The highest growth in alcohol-attributable deaths in Brazil in 2020 occurred among adults aged 35 to 54 years old (25.6% increase), followed by the age group of 55 years and over (23% increase) and 18 to 34 years old ( 19.5% increase. For men and women, the observed growth was similar.

“We have no doubt that there has been more alcohol consumption at home during the pandemic period. But alcohol in general doesn’t cause death in the short term — unless the person doesn’t stay at home, drive a car, something like that. . Death from alcohol consumption usually happens after a slow process: from cirrhosis, pancreatitis, alcoholic dementia…” explained the president of CISA, responding to — and refuting — the possibility that higher mortality could be related to greater alcohol consumption during this period.

It is precisely in this slow process that people with alcohol dependence are treated, in the so-called primary care —represented, for example, by the Psychosocial Care Centers (CAPS). This type of outpatient rather than inpatient treatment is often the most important for people at risk.

“And primary care was greatly damaged in the pandemic”, recalls Arthur Guerra.

As BBC News Brasil showed in March, an increase in alcohol-related deaths was also detected in the United States in the first year of the pandemic. According to researchers at the US National Institute on Alcohol Abuse and Alcoholism (NIAAA), the number of deaths involving alcohol increased from 78,927 in 2019 to 99,017 in 2020, an increase of 25.5%.

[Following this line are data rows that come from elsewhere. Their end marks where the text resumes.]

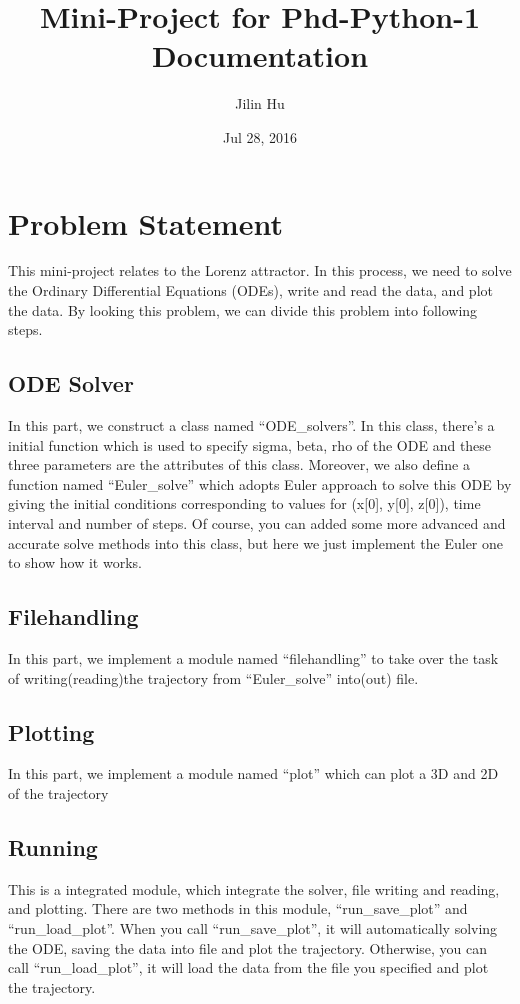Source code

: \documentclass[letterpaper,10pt,english]{sphinxmanual}
\title{Mini-Project for Phd-Python-1 Documentation}
\date{Jul 28, 2016}
\author{Jilin Hu}
\begin{document}
\maketitle
\tableofcontents
{}\label{index::doc}


\chapter{Problem Statement}
\label{ProblemStatement:problem-statement}\label{ProblemStatement:welcome-to-mini-project-for-phd-python-1-s-documentation}\label{ProblemStatement::doc}
This mini-project relates to the Lorenz attractor. In this process, we need to solve the Ordinary Differential Equations
(ODEs), write and read the data, and plot the data. By looking this problem, we can divide this problem into following steps.


\section{ODE Solver}
\label{ProblemStatement:ode-solver}
In this part, we construct a class named ``ODE\_solvers''. In this class, there's a initial function which is used to
specify sigma, beta, rho of the ODE and these three parameters are the attributes of this class. Moreover, we also
define a function named ``Euler\_solve'' which adopts Euler approach to solve this ODE by giving the initial conditions
corresponding to values for (x{[}0{]}, y{[}0{]}, z{[}0{]}), time interval and number of steps. Of course, you can added some more
advanced and accurate solve methods into this class, but here we just implement the Euler one to show how it works.


\section{Filehandling}
\label{ProblemStatement:filehandling}
In this part, we implement a module named ``filehandling'' to take over the task of writing(reading)the trajectory from
``Euler\_solve'' into(out) file.


\section{Plotting}
\label{ProblemStatement:plotting}
In this part, we implement a module named ``plot'' which can plot a 3D and 2D of the trajectory

\section{Running}
\label{ProblemStatement:running}
This is a integrated module, which integrate the solver, file writing and reading, and plotting. There are two methods
in this module, ``run\_save\_plot'' and ``run\_load\_plot''. When you call ``run\_save\_plot'', it will automatically solving the
ODE, saving the data into file and plot the trajectory. Otherwise, you can call ``run\_load\_plot'', it will load the data
from the file you specified and plot the trajectory.
\end{document}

Official data from the UK also show an unprecedented growth in 2020 of alcohol-attributable deaths, an increase of 18.6% compared to 2019 (from 7,565 to 8,974 deaths). It was the highest number since this type of information began to be collected in 2001.

“When trying to understand the high rates of specifically alcohol-related mortality seen since April 2020, there will be many complex factors, and it may take some time for us to fully understand all of them,” says the UK government’s website.

Another survey on Brazil, carried out by the organization Vital Strategies, had shown that from 2019 to 2020, there was an 18.4% increase in deaths related to “mental and behavioral disorders due to alcohol use”.

According to CISA, the slightly different data in its publication in relation to the Vital Strategies survey are due to different methodologies and the moment of data extraction —since the center worked with consolidated information, subsequent to procedures for reviewing and correcting the information by the DataSUS.